Pull each line holding "MikroElektronika" out of the entries below.
<<<<
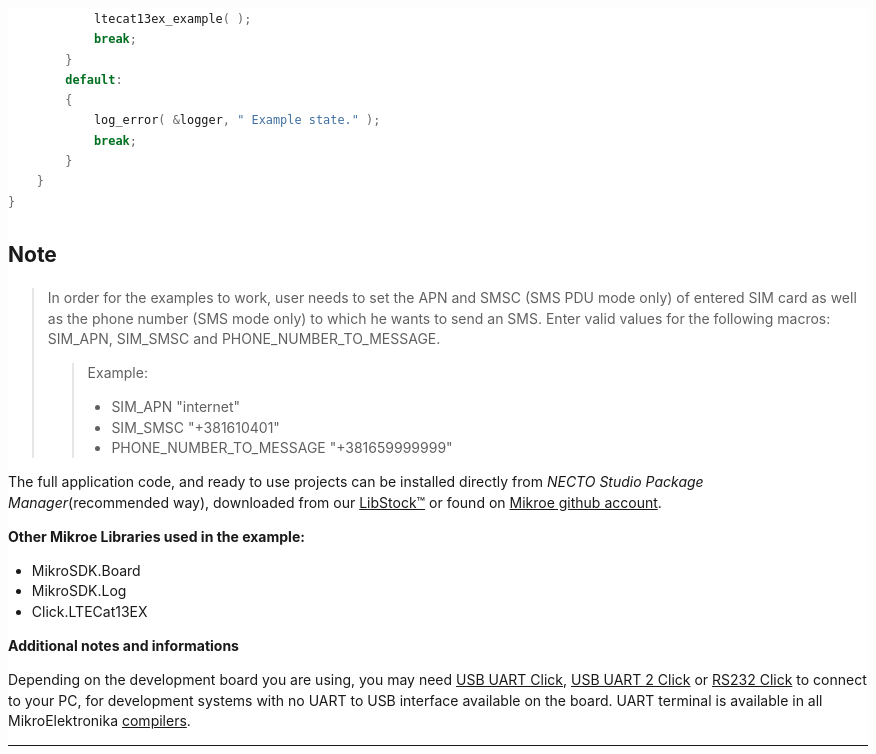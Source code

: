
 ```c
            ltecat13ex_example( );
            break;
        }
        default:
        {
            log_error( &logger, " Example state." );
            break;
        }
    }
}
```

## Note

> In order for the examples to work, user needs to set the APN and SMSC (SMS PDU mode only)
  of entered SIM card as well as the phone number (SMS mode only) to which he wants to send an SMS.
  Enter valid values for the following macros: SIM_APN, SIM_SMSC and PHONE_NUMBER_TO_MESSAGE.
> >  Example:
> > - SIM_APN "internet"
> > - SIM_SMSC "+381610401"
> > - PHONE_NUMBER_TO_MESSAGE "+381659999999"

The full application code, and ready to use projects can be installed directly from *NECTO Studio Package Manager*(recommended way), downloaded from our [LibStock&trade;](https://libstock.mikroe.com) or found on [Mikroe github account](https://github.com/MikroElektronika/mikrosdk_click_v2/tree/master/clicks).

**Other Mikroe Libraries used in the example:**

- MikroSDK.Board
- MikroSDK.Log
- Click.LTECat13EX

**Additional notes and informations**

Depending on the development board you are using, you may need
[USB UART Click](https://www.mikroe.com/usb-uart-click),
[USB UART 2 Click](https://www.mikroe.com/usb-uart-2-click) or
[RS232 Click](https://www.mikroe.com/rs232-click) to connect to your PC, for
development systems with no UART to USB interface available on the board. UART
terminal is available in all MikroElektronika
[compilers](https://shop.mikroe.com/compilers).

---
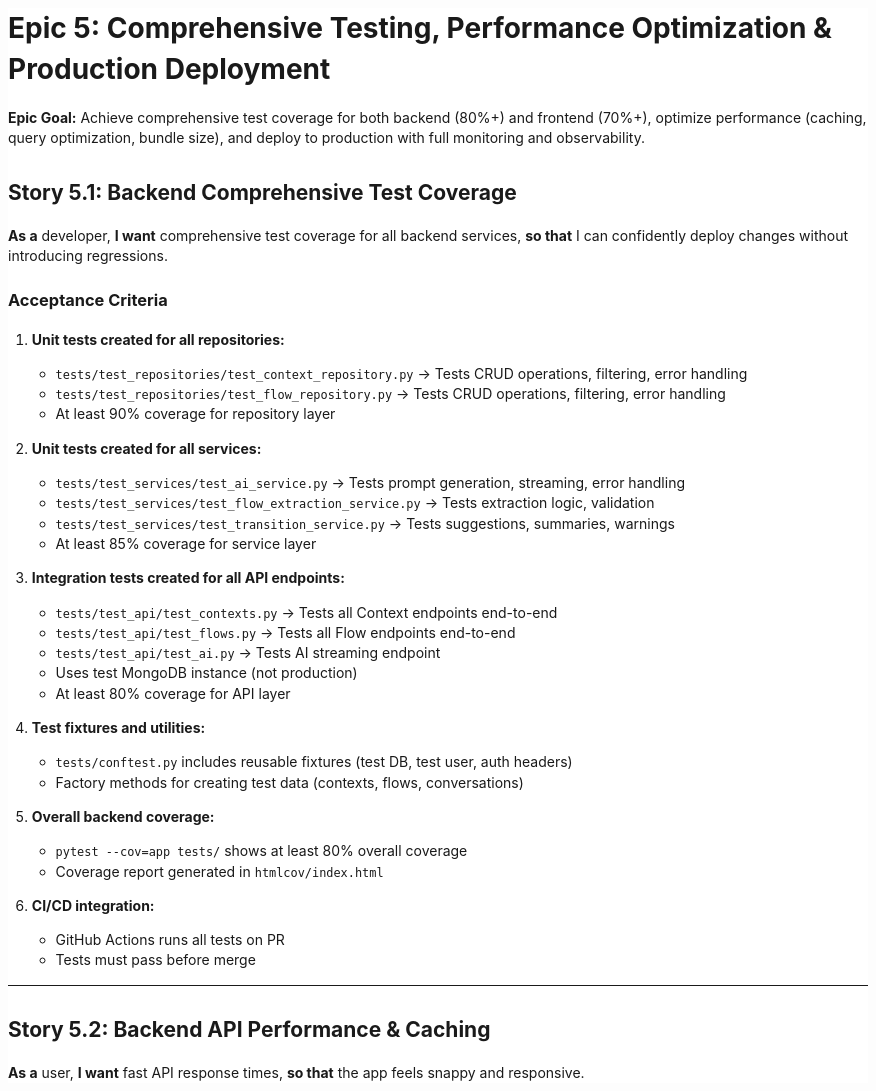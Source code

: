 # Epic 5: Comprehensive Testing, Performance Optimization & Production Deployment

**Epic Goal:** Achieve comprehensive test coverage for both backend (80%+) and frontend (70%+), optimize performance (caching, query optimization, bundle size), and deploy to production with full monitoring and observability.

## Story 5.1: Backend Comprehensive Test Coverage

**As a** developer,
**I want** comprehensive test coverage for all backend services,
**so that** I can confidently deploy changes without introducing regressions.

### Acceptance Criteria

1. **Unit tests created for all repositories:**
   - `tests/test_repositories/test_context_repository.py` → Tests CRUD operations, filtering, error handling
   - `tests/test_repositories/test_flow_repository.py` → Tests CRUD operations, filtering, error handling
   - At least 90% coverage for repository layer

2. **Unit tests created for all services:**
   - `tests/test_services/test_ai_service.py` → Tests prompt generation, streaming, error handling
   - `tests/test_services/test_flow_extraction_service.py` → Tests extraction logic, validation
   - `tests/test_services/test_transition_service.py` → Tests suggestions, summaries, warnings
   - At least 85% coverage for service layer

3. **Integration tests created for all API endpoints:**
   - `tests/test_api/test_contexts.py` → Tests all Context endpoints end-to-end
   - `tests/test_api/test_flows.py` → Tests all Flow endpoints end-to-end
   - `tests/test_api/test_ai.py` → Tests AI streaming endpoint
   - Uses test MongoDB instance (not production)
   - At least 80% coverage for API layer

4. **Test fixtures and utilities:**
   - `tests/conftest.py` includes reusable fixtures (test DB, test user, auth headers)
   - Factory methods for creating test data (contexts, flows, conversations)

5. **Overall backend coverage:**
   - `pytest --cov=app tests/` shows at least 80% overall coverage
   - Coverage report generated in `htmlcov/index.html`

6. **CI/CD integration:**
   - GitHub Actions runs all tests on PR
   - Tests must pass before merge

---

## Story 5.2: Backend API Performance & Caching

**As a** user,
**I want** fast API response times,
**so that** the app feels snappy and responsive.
>>>>
• Response below:
The full application code, and ready to use projects can be installed directly from *NECTO Studio Package Manager*(recommended way), downloaded from our [LibStock&trade;](https://libstock.mikroe.com) or found on [Mikroe github account](https://github.com/MikroElektronika/mikrosdk_click_v2/tree/master/clicks).
terminal is available in all MikroElektronika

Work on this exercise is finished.